> Task instructions:
Please return every line in the following data that includes the string "Administrator".
____ Supplied records
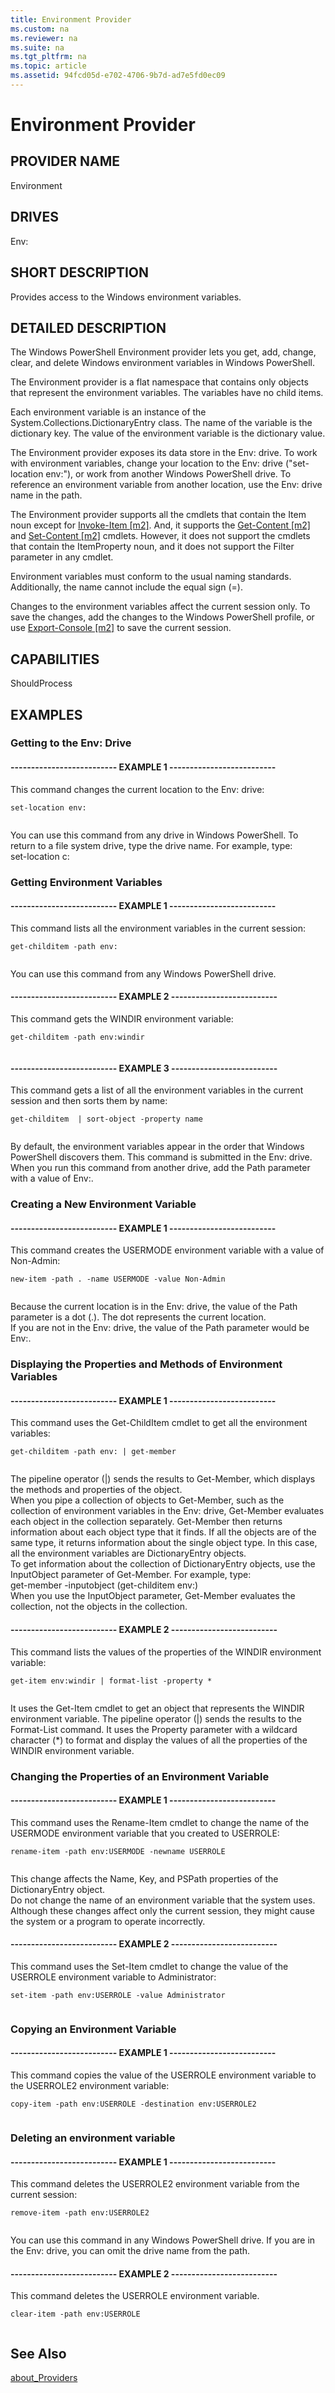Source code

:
 ```yaml
---
title: Environment Provider
ms.custom: na
ms.reviewer: na
ms.suite: na
ms.tgt_pltfrm: na
ms.topic: article
ms.assetid: 94fcd05d-e702-4706-9b7d-ad7e5fd0ec09
---
```

# Environment Provider
## PROVIDER NAME  
 Environment  
  
## DRIVES  
 Env:  
  
## SHORT DESCRIPTION  
 Provides access to the Windows environment variables.  
  
## DETAILED DESCRIPTION  
 The Windows PowerShell Environment provider lets you get, add, change, clear, and delete Windows environment variables in Windows PowerShell.  
  
 The Environment provider is a flat namespace that contains only objects that represent the environment variables. The variables have no child items.  
  
 Each environment variable is an instance of the System.Collections.DictionaryEntry class. The name of the variable is the dictionary key. The value of the environment variable is the dictionary value.  
  
 The Environment provider exposes its data store in the Env: drive. To work with environment variables, change your location to the Env: drive \("set\-location env:"\), or work from another Windows PowerShell drive. To reference an environment variable from another location, use the Env: drive name in the path.  
  
 The Environment provider supports all the cmdlets that contain the Item noun except for [Invoke\-Item &#91;m2&#93;](assetId:///38a9887b-ce1a-4bde-be4e-98012efae204). And, it supports the [Get\-Content &#91;m2&#93;](assetId:///86d8b4af-af2c-4a27-9519-2c9fd420be3d) and [Set\-Content &#91;m2&#93;](assetId:///6fff9b86-86df-4440-b7b7-8124b22088fc) cmdlets. However, it does not support the cmdlets that contain the ItemProperty noun, and it does not support the Filter parameter in any cmdlet.  
  
 Environment variables must conform to the usual naming standards. Additionally, the name cannot include the equal sign \(\=\).  
  
 Changes to the environment variables affect the current session only. To save the changes, add the changes to the Windows PowerShell profile, or use [Export\-Console &#91;m2&#93;](assetId:///0858eece-ddcb-4525-89d1-4732c5f54c48) to save the current session.  
  
## CAPABILITIES  
 ShouldProcess  
  
## EXAMPLES  
  
### Getting to the Env: Drive  
  
#### \-\-\-\-\-\-\-\-\-\-\-\-\-\-\-\-\-\-\-\-\-\-\-\-\-\- EXAMPLE 1 \-\-\-\-\-\-\-\-\-\-\-\-\-\-\-\-\-\-\-\-\-\-\-\-\-\-  
 This command changes the current location to the Env: drive:  
  
```  
set-location env:  
  
```  
  
 You can use this command from any drive in Windows PowerShell. To return to a file system drive, type the drive name. For example, type:  
    set\-location c:  
  
### Getting Environment Variables  
  
#### \-\-\-\-\-\-\-\-\-\-\-\-\-\-\-\-\-\-\-\-\-\-\-\-\-\- EXAMPLE 1 \-\-\-\-\-\-\-\-\-\-\-\-\-\-\-\-\-\-\-\-\-\-\-\-\-\-  
 This command lists all the environment variables in the current session:  
  
```  
get-childitem -path env:  
  
```  
  
 You can use this command from any Windows PowerShell drive.  
  
#### \-\-\-\-\-\-\-\-\-\-\-\-\-\-\-\-\-\-\-\-\-\-\-\-\-\- EXAMPLE 2 \-\-\-\-\-\-\-\-\-\-\-\-\-\-\-\-\-\-\-\-\-\-\-\-\-\-  
 This command gets the WINDIR environment variable:  
  
```  
get-childitem -path env:windir  
  
```  
  
#### \-\-\-\-\-\-\-\-\-\-\-\-\-\-\-\-\-\-\-\-\-\-\-\-\-\- EXAMPLE 3 \-\-\-\-\-\-\-\-\-\-\-\-\-\-\-\-\-\-\-\-\-\-\-\-\-\-  
 This command gets a list of all the environment variables in the current session and then sorts them by name:  
  
```  
get-childitem  | sort-object -property name  
  
```  
  
 By default, the environment variables appear in the order that Windows PowerShell discovers them. This command is submitted in the Env: drive.  
When you run this command from another drive, add the Path parameter with a value of Env:.  
  
### Creating a New Environment Variable  
  
#### \-\-\-\-\-\-\-\-\-\-\-\-\-\-\-\-\-\-\-\-\-\-\-\-\-\- EXAMPLE 1 \-\-\-\-\-\-\-\-\-\-\-\-\-\-\-\-\-\-\-\-\-\-\-\-\-\-  
 This command creates the USERMODE environment variable with a value of Non\-Admin:  
  
```  
new-item -path . -name USERMODE -value Non-Admin  
  
```  
  
 Because the current location is in the Env: drive, the value of the Path parameter is a dot \(.\). The dot represents the current location.  
If you are not in the Env: drive, the value of the Path parameter would be Env:.  
  
### Displaying the Properties and Methods of Environment Variables  
  
#### \-\-\-\-\-\-\-\-\-\-\-\-\-\-\-\-\-\-\-\-\-\-\-\-\-\- EXAMPLE 1 \-\-\-\-\-\-\-\-\-\-\-\-\-\-\-\-\-\-\-\-\-\-\-\-\-\-  
 This command uses the Get\-ChildItem cmdlet to get all the environment variables:  
  
```  
get-childitem -path env: | get-member  
  
```  
  
 The pipeline operator \(&#124;\) sends the results to Get\-Member, which displays the methods and properties of the object.  
When you pipe a collection of objects to Get\-Member, such as the collection of environment variables in the Env: drive, Get\-Member evaluates each object in the collection separately. Get\-Member then returns information about each object type that it finds. If all the objects are of the same type, it returns information about the single object type. In this case, all the environment variables are DictionaryEntry objects.  
To get information about the collection of DictionaryEntry objects, use the InputObject parameter of Get\-Member. For example, type:  
    get\-member \-inputobject \(get\-childitem env:\)  
When you use the InputObject parameter, Get\-Member evaluates the collection, not the objects in the collection.  
  
#### \-\-\-\-\-\-\-\-\-\-\-\-\-\-\-\-\-\-\-\-\-\-\-\-\-\- EXAMPLE 2 \-\-\-\-\-\-\-\-\-\-\-\-\-\-\-\-\-\-\-\-\-\-\-\-\-\-  
 This command lists the values of the properties of the WINDIR environment variable:  
  
```  
get-item env:windir | format-list -property *  
  
```  
  
 It uses the Get\-Item cmdlet to get an object that represents the WINDIR environment variable. The pipeline operator \(&#124;\) sends the results to the Format\-List command. It uses the Property parameter with a wildcard character \(\*\) to format and display the values of all the properties of the WINDIR environment variable.  
  
### Changing the Properties of an Environment Variable  
  
#### \-\-\-\-\-\-\-\-\-\-\-\-\-\-\-\-\-\-\-\-\-\-\-\-\-\- EXAMPLE 1 \-\-\-\-\-\-\-\-\-\-\-\-\-\-\-\-\-\-\-\-\-\-\-\-\-\-  
 This command uses the Rename\-Item cmdlet to change the name of the USERMODE environment variable that you created to USERROLE:  
  
```  
rename-item -path env:USERMODE -newname USERROLE  
  
```  
  
 This change affects the Name, Key, and PSPath properties of the DictionaryEntry object.  
Do not change the name of an environment variable that the system uses. Although these changes affect only the current session, they might cause the system or a program to operate incorrectly.  
  
#### \-\-\-\-\-\-\-\-\-\-\-\-\-\-\-\-\-\-\-\-\-\-\-\-\-\- EXAMPLE 2 \-\-\-\-\-\-\-\-\-\-\-\-\-\-\-\-\-\-\-\-\-\-\-\-\-\-  
 This command uses the Set\-Item cmdlet to change the value of the USERROLE environment variable to Administrator:  
  
```  
set-item -path env:USERROLE -value Administrator  
  
```  
  
### Copying an Environment Variable  
  
#### \-\-\-\-\-\-\-\-\-\-\-\-\-\-\-\-\-\-\-\-\-\-\-\-\-\- EXAMPLE 1 \-\-\-\-\-\-\-\-\-\-\-\-\-\-\-\-\-\-\-\-\-\-\-\-\-\-  
 This command copies the value of the USERROLE environment variable to the USERROLE2 environment variable:  
  
```  
copy-item -path env:USERROLE -destination env:USERROLE2  
  
```  
  
### Deleting an environment variable  
  
#### \-\-\-\-\-\-\-\-\-\-\-\-\-\-\-\-\-\-\-\-\-\-\-\-\-\- EXAMPLE 1 \-\-\-\-\-\-\-\-\-\-\-\-\-\-\-\-\-\-\-\-\-\-\-\-\-\-  
 This command deletes the USERROLE2 environment variable from the current session:  
  
```  
remove-item -path env:USERROLE2  
  
```  
  
 You can use this command in any Windows PowerShell drive. If you are in the Env: drive, you can omit the drive name from the path.  
  
#### \-\-\-\-\-\-\-\-\-\-\-\-\-\-\-\-\-\-\-\-\-\-\-\-\-\- EXAMPLE 2 \-\-\-\-\-\-\-\-\-\-\-\-\-\-\-\-\-\-\-\-\-\-\-\-\-\-  
 This command deletes the USERROLE environment variable.  
  
```  
clear-item -path env:USERROLE  
  
```  
  
## See Also  
 [about\_Providers](assetId:///55e2974f-3314-48d2-8b1b-abdea6b303cb)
________
> Response below:
 This command uses the Set\-Item cmdlet to change the value of the USERROLE environment variable to Administrator:  
set-item -path env:USERROLE -value Administrator  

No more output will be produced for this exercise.